For many of us boomers our knowledge of recent American presidents stops with JFK. His assassination marks the point in time we became politicized. Before that information was passed down by our parents or through books.
We had a chance to pay a visit to the Eisenhower Presidential Library and Museum this past weekend on our way to Parent’s Weekend at Kansas University visiting our freshman son. Abilene is located about half way between Fort Hays and Lawrence and is a nice stopping point on this 4-hour stretch.
Unless you are driving through, not many people stop in Abilene, Kansas. But for anyone interested in the history of our country what a slice of Americana the city and the museum represents.
The childhood home, library, museum, chapel and visitor’s center is located on beautiful and spacious park-like grounds. The museum was much more comprehensive as compared to others we have visited (LBJ, Nixon, JFK). About half of the museum is dedicated to his rise through the Army and D-Day. I have twice visited the D-Day Museum in New Orleans and the coverage of invasion here is just as comprehensive.

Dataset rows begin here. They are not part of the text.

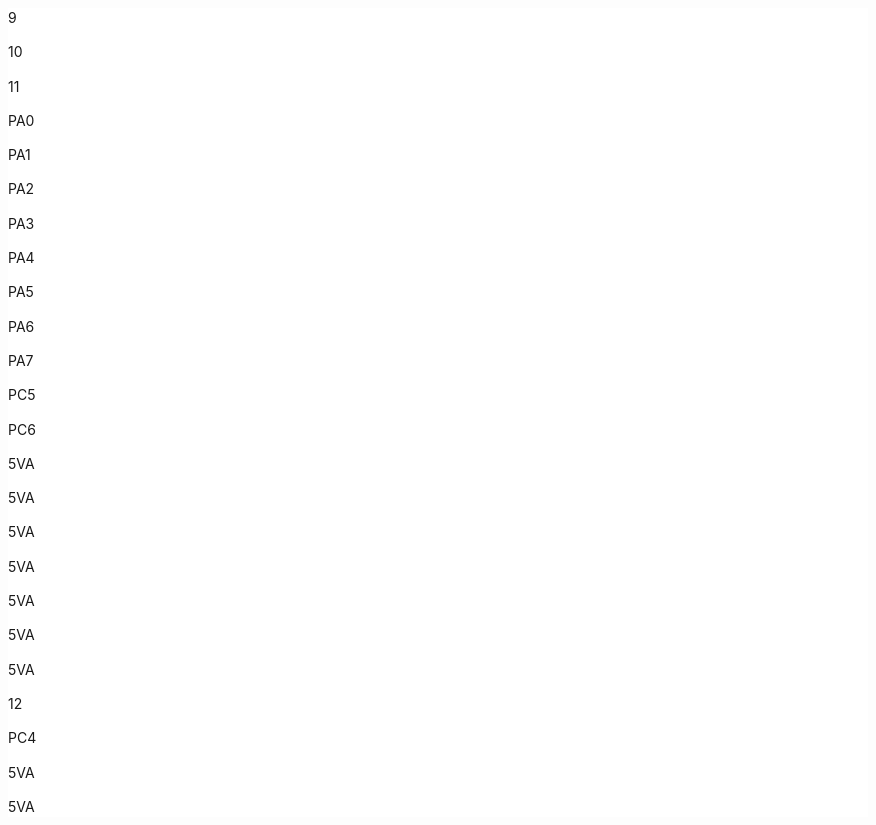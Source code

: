 
9


10


11


PA0


PA1


PA2


PA3


PA4


PA5


PA6


PA7


PC5


PC6


5VA


5VA


5VA


5VA


5VA


5VA


5VA


12


PC4


5VA


5VA

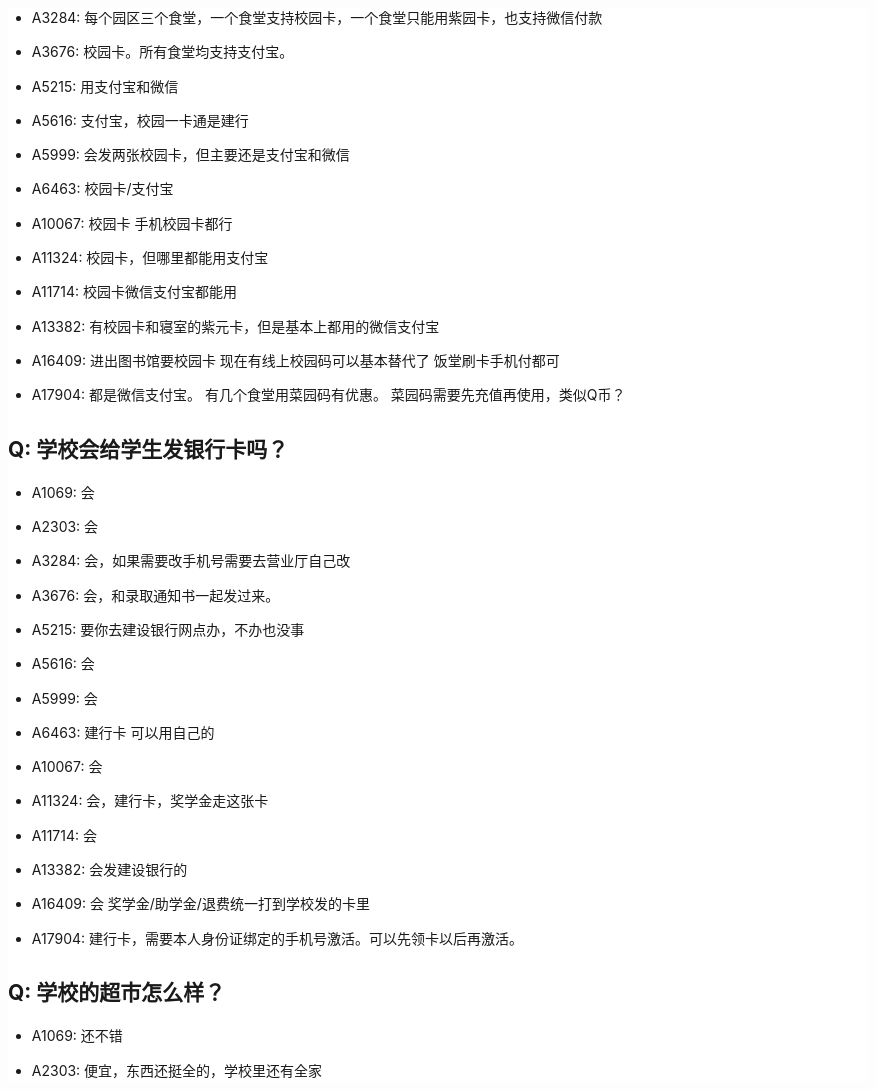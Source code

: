 - A3284: 每个园区三个食堂，一个食堂支持校园卡，一个食堂只能用紫园卡，也支持微信付款

- A3676: 校园卡。所有食堂均支持支付宝。

- A5215: 用支付宝和微信

- A5616: 支付宝，校园一卡通是建行

- A5999: 会发两张校园卡，但主要还是支付宝和微信

- A6463: 校园卡/支付宝

- A10067: 校园卡 手机校园卡都行

- A11324: 校园卡，但哪里都能用支付宝

- A11714: 校园卡微信支付宝都能用

- A13382: 有校园卡和寝室的紫元卡，但是基本上都用的微信支付宝

- A16409: 进出图书馆要校园卡 现在有线上校园码可以基本替代了 饭堂刷卡手机付都可

- A17904: 都是微信支付宝。
有几个食堂用菜园码有优惠。
菜园码需要先充值再使用，类似Q币？

## Q: 学校会给学生发银行卡吗？

- A1069: 会

- A2303: 会

- A3284: 会，如果需要改手机号需要去营业厅自己改

- A3676: 会，和录取通知书一起发过来。

- A5215: 要你去建设银行网点办，不办也没事

- A5616: 会

- A5999: 会

- A6463: 建行卡 可以用自己的

- A10067: 会

- A11324: 会，建行卡，奖学金走这张卡

- A11714: 会

- A13382: 会发建设银行的

- A16409: 会 奖学金/助学金/退费统一打到学校发的卡里

- A17904: 建行卡，需要本人身份证绑定的手机号激活。可以先领卡以后再激活。

## Q: 学校的超市怎么样？

- A1069: 还不错

- A2303: 便宜，东西还挺全的，学校里还有全家

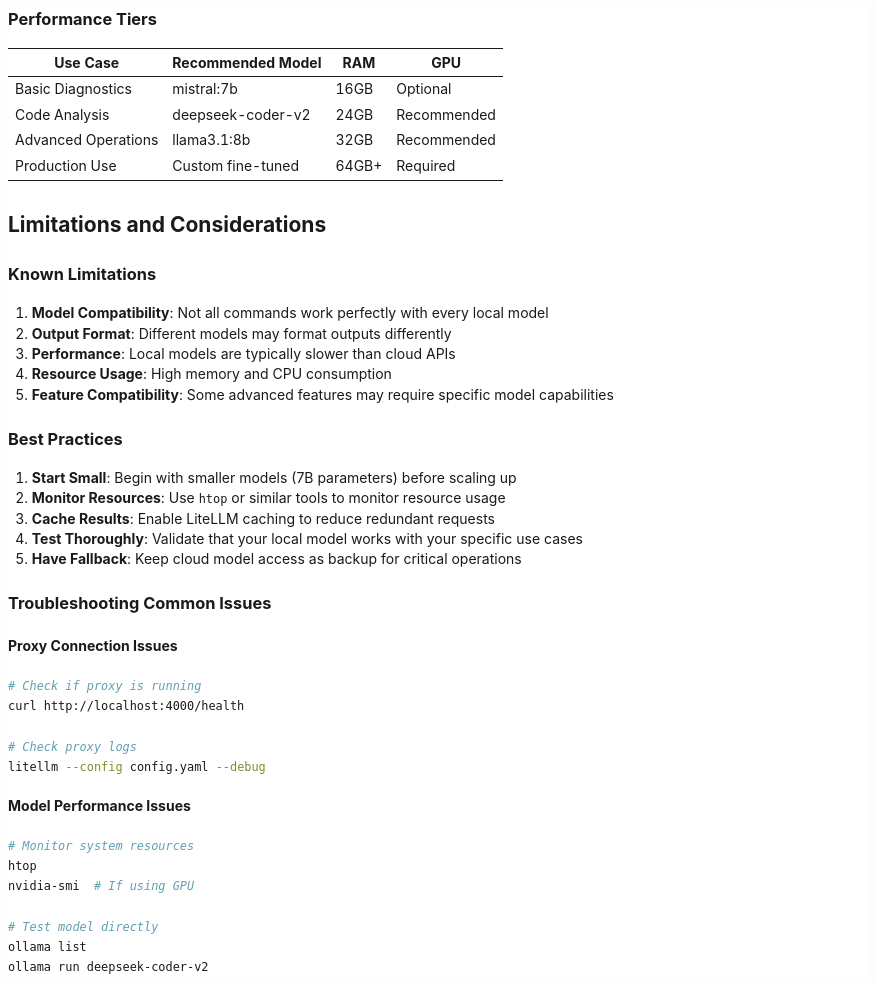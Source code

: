 ### Performance Tiers

| Use Case | Recommended Model | RAM | GPU |
|----------|------------------|-----|-----|
| Basic Diagnostics | mistral:7b | 16GB | Optional |
| Code Analysis | deepseek-coder-v2 | 24GB | Recommended |
| Advanced Operations | llama3.1:8b | 32GB | Recommended |
| Production Use | Custom fine-tuned | 64GB+ | Required |

## Limitations and Considerations

### Known Limitations

1. **Model Compatibility**: Not all commands work perfectly with every local model
2. **Output Format**: Different models may format outputs differently
3. **Performance**: Local models are typically slower than cloud APIs
4. **Resource Usage**: High memory and CPU consumption
5. **Feature Compatibility**: Some advanced features may require specific model capabilities

### Best Practices

1. **Start Small**: Begin with smaller models (7B parameters) before scaling up
2. **Monitor Resources**: Use `htop` or similar tools to monitor resource usage
3. **Cache Results**: Enable LiteLLM caching to reduce redundant requests
4. **Test Thoroughly**: Validate that your local model works with your specific use cases
5. **Have Fallback**: Keep cloud model access as backup for critical operations

### Troubleshooting Common Issues

#### Proxy Connection Issues
```bash
# Check if proxy is running
curl http://localhost:4000/health

# Check proxy logs
litellm --config config.yaml --debug
```

#### Model Performance Issues
```bash
# Monitor system resources
htop
nvidia-smi  # If using GPU

# Test model directly
ollama list
ollama run deepseek-coder-v2
```
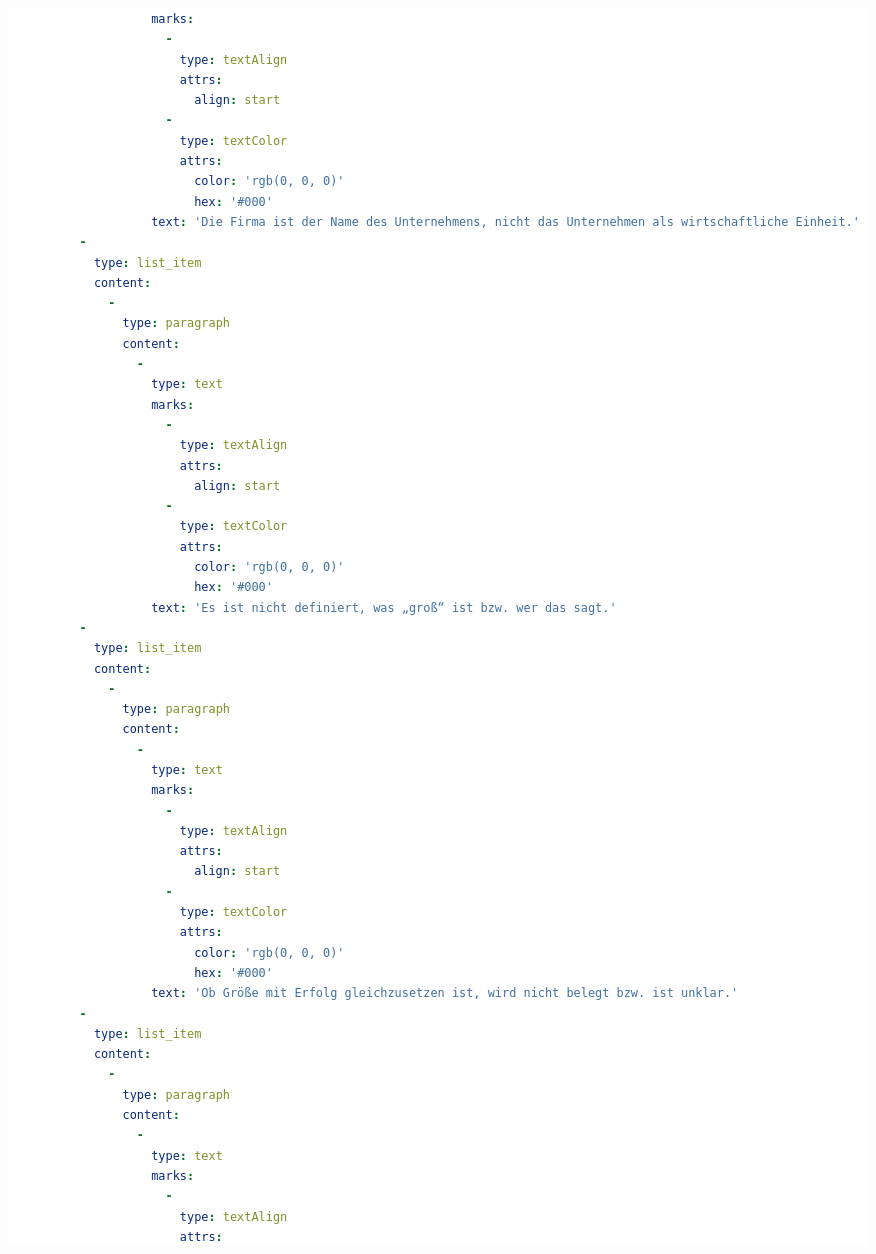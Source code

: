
 ```yaml
                    marks:
                      -
                        type: textAlign
                        attrs:
                          align: start
                      -
                        type: textColor
                        attrs:
                          color: 'rgb(0, 0, 0)'
                          hex: '#000'
                    text: 'Die Firma ist der Name des Unternehmens, nicht das Unternehmen als wirtschaftliche Einheit.'
          -
            type: list_item
            content:
              -
                type: paragraph
                content:
                  -
                    type: text
                    marks:
                      -
                        type: textAlign
                        attrs:
                          align: start
                      -
                        type: textColor
                        attrs:
                          color: 'rgb(0, 0, 0)'
                          hex: '#000'
                    text: 'Es ist nicht definiert, was „groß“ ist bzw. wer das sagt.'
          -
            type: list_item
            content:
              -
                type: paragraph
                content:
                  -
                    type: text
                    marks:
                      -
                        type: textAlign
                        attrs:
                          align: start
                      -
                        type: textColor
                        attrs:
                          color: 'rgb(0, 0, 0)'
                          hex: '#000'
                    text: 'Ob Größe mit Erfolg gleichzusetzen ist, wird nicht belegt bzw. ist unklar.'
          -
            type: list_item
            content:
              -
                type: paragraph
                content:
                  -
                    type: text
                    marks:
                      -
                        type: textAlign
                        attrs:
```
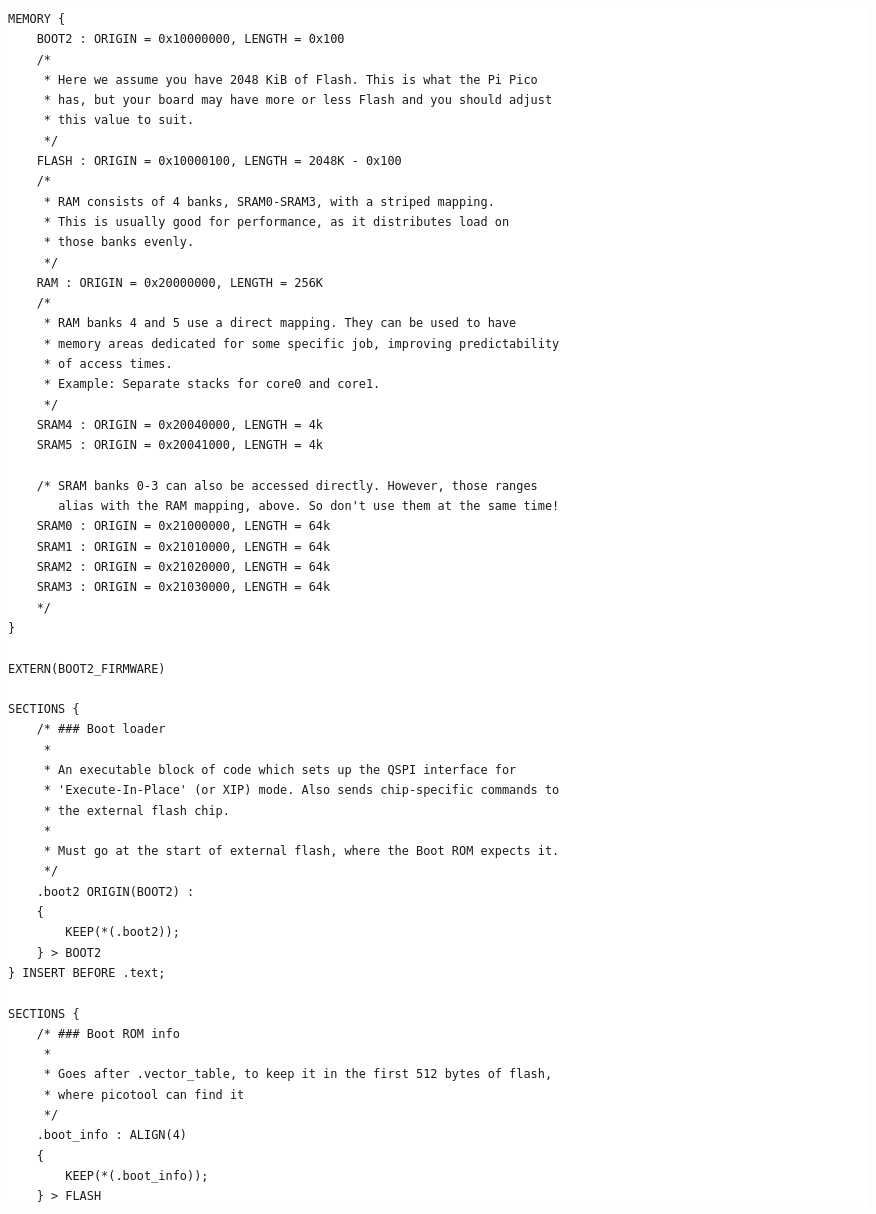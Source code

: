   </TabItem>
  <TabItem value="rp2040" label="Raspberry Pi Pico" default>

```ld
MEMORY {
    BOOT2 : ORIGIN = 0x10000000, LENGTH = 0x100
    /*
     * Here we assume you have 2048 KiB of Flash. This is what the Pi Pico
     * has, but your board may have more or less Flash and you should adjust
     * this value to suit.
     */
    FLASH : ORIGIN = 0x10000100, LENGTH = 2048K - 0x100
    /*
     * RAM consists of 4 banks, SRAM0-SRAM3, with a striped mapping.
     * This is usually good for performance, as it distributes load on
     * those banks evenly.
     */
    RAM : ORIGIN = 0x20000000, LENGTH = 256K
    /*
     * RAM banks 4 and 5 use a direct mapping. They can be used to have
     * memory areas dedicated for some specific job, improving predictability
     * of access times.
     * Example: Separate stacks for core0 and core1.
     */
    SRAM4 : ORIGIN = 0x20040000, LENGTH = 4k
    SRAM5 : ORIGIN = 0x20041000, LENGTH = 4k

    /* SRAM banks 0-3 can also be accessed directly. However, those ranges
       alias with the RAM mapping, above. So don't use them at the same time!
    SRAM0 : ORIGIN = 0x21000000, LENGTH = 64k
    SRAM1 : ORIGIN = 0x21010000, LENGTH = 64k
    SRAM2 : ORIGIN = 0x21020000, LENGTH = 64k
    SRAM3 : ORIGIN = 0x21030000, LENGTH = 64k
    */
}

EXTERN(BOOT2_FIRMWARE)

SECTIONS {
    /* ### Boot loader
     *
     * An executable block of code which sets up the QSPI interface for
     * 'Execute-In-Place' (or XIP) mode. Also sends chip-specific commands to
     * the external flash chip.
     *
     * Must go at the start of external flash, where the Boot ROM expects it.
     */
    .boot2 ORIGIN(BOOT2) :
    {
        KEEP(*(.boot2));
    } > BOOT2
} INSERT BEFORE .text;

SECTIONS {
    /* ### Boot ROM info
     *
     * Goes after .vector_table, to keep it in the first 512 bytes of flash,
     * where picotool can find it
     */
    .boot_info : ALIGN(4)
    {
        KEEP(*(.boot_info));
    } > FLASH

```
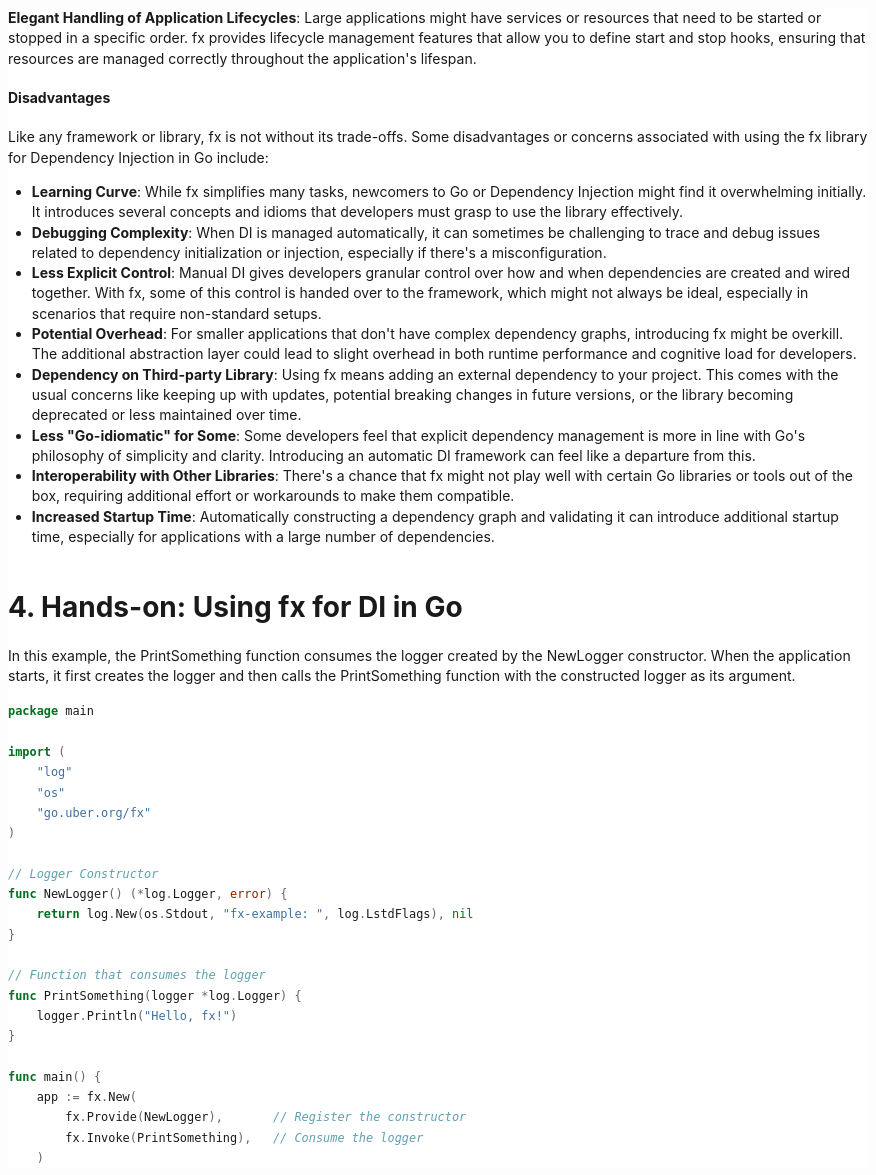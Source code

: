 **Elegant Handling of Application Lifecycles**: Large applications might have services or resources that need to be started or stopped in a specific order. fx provides lifecycle management features that allow you to define start and stop hooks, ensuring that resources are managed correctly throughout the application's lifespan.

#### Disadvantages

Like any framework or library, fx is not without its trade-offs. Some disadvantages
or concerns associated with using the fx library for Dependency Injection in Go include:

- **Learning Curve**: While fx simplifies many tasks, newcomers to Go or Dependency Injection might find it overwhelming initially. It introduces several concepts and idioms that developers must grasp to use the library effectively.
- **Debugging Complexity**: When DI is managed automatically, it can sometimes be challenging to trace and debug issues related to dependency initialization or injection, especially if there's a misconfiguration.
- **Less Explicit Control**: Manual DI gives developers granular control over how and when dependencies are created and wired together. With fx, some of this control is handed over to the framework, which might not always be ideal, especially in scenarios that require non-standard setups.
- **Potential Overhead**: For smaller applications that don't have complex dependency graphs, introducing fx might be overkill. The additional abstraction layer could lead to slight overhead in both runtime performance and cognitive load for developers.
- **Dependency on Third-party Library**: Using fx means adding an external dependency to your project. This comes with the usual concerns like keeping up with updates, potential breaking changes in future versions, or the library becoming deprecated or less maintained over time.
- **Less "Go-idiomatic" for Some**: Some developers feel that explicit dependency management is more in line with Go's philosophy of simplicity and clarity. Introducing an automatic DI framework can feel like a departure from this.
- **Interoperability with Other Libraries**: There's a chance that fx might not play well with certain Go libraries or tools out of the box, requiring additional effort or workarounds to make them compatible.
- **Increased Startup Time**: Automatically constructing a dependency graph and validating it can introduce additional startup time, especially for applications with a large number of dependencies.

# 4. Hands-on: Using fx for DI in Go

In this example, the PrintSomething function consumes the logger created by the NewLogger
constructor. When the application starts, it first creates the logger and then calls
the PrintSomething function with the constructed logger as its argument.

```go
package main

import (
	"log"
	"os"
	"go.uber.org/fx"
)

// Logger Constructor
func NewLogger() (*log.Logger, error) {
	return log.New(os.Stdout, "fx-example: ", log.LstdFlags), nil
}

// Function that consumes the logger
func PrintSomething(logger *log.Logger) {
	logger.Println("Hello, fx!")
}

func main() {
	app := fx.New(
		fx.Provide(NewLogger),       // Register the constructor
		fx.Invoke(PrintSomething),   // Consume the logger
	)
```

A special exhibit chronicling the end of WWII was also running with several Smithsonian worthy artifacts present, including this flag that was the first to be hung after the end of the war in Berlin and over Hilter’s barracks. One thing I was struck by was Ike’s insistence on viewing atrocities upon liberation of the death camps to counter any propaganda to the contrary that they had actually happened.
There is a section devoted to the former First Lady with numerous pictures and gowns (her hair was a big deal back then) and a section on the Presidential years. One of my favorite mini exhibits of his Presidential term was a replica of a late 50’s living room complete with a TV, Naugahyde couches, a flat rock fireplace and TV trays. Only the pot roast and Walter Cronkite was missing.
The chapel, where the President, the First Lady and their first born son who died as a young boy are interred, is small, simple and serene.
After spending a few hours wandering around the grounds I felt as though I understood President Eisenhower much better. He was a simple man from simple roots who made the world a better place to live.
If you ever get the chance to visit the museum it is well worth the trip.